Deputy Speaker of the New Hampshire House of Representatives
- In office December 2018 – December 2020
- Preceded by: Sherman Packard
- Succeeded by: Sherman Packard

Member of the New Hampshire House of Representatives
- Incumbent
- Assumed office December 5, 2012

Personal details
- Party: Democratic
- Alma mater: Trinity College Georgetown University (JD)

= Karen Ebel =

American politician

Karen Ebel is an American politician. She currently serves as a Democratic representative for the Merrimack 7th district of the New Hampshire House of Representatives. Ebel was the deputy speaker during the 2019-2020 biennium.

== Education and personal life ==
Ebel earned a degree from Trinity College in Vermont and a Juris Doctor from Georgetown University Law Center. Ebel resides in New London, New Hampshire.

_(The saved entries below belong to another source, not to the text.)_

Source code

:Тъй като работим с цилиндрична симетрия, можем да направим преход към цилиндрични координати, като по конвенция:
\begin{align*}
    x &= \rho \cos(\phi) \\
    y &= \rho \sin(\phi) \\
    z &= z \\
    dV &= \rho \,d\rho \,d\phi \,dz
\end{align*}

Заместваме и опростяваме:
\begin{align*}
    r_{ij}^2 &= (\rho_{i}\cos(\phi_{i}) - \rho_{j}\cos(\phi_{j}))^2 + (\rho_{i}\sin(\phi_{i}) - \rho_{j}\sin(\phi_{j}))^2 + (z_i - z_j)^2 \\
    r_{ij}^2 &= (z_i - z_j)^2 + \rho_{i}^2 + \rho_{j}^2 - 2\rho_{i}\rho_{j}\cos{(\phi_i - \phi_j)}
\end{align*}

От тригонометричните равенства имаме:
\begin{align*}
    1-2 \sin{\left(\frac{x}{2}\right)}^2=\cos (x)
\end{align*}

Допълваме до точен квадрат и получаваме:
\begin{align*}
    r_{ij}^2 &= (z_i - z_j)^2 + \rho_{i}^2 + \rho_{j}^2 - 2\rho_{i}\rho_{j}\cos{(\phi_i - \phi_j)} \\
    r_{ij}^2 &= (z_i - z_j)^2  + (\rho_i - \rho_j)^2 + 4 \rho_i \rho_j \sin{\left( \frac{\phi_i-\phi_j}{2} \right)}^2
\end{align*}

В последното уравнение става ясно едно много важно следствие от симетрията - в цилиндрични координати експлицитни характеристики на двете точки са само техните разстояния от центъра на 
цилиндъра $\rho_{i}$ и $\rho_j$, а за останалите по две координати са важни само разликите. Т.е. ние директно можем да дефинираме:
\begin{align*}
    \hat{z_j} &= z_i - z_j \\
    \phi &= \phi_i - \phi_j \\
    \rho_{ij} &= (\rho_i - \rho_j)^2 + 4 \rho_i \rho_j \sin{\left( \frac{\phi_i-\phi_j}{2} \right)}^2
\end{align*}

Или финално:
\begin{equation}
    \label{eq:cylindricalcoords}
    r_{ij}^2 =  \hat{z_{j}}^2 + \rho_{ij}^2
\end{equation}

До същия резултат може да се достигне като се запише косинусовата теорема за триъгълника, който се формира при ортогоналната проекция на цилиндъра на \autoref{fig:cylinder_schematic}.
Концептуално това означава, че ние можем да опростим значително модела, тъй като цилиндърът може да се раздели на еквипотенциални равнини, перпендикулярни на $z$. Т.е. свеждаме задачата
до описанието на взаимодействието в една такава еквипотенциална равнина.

== New Hampshire House of Representatives ==
Ebel currently serves as a Democratic member for the Merrimack 7th district of the New Hampshire House of Representatives. Ebel was first elected to the New Hampshire House of Representatives in 2012 for the Merrimack 5th district, the numbering for which was changed after the 2021 redistricting. Ebel currently serves as Minority Leader Pro Tempore. Ebel served as Deputy Speaker during the 2019-2020 biennium under Speaker Steve Shurtleff. She currently serves as the ranking member of the Special Committee on Commissions.

She has endorsed Cinde Warmington for governor in the 2024 New Hampshire Gubernatorial Election.

She endorsed Amy Klobuchar in the 2020 Democratic Presidential Primary.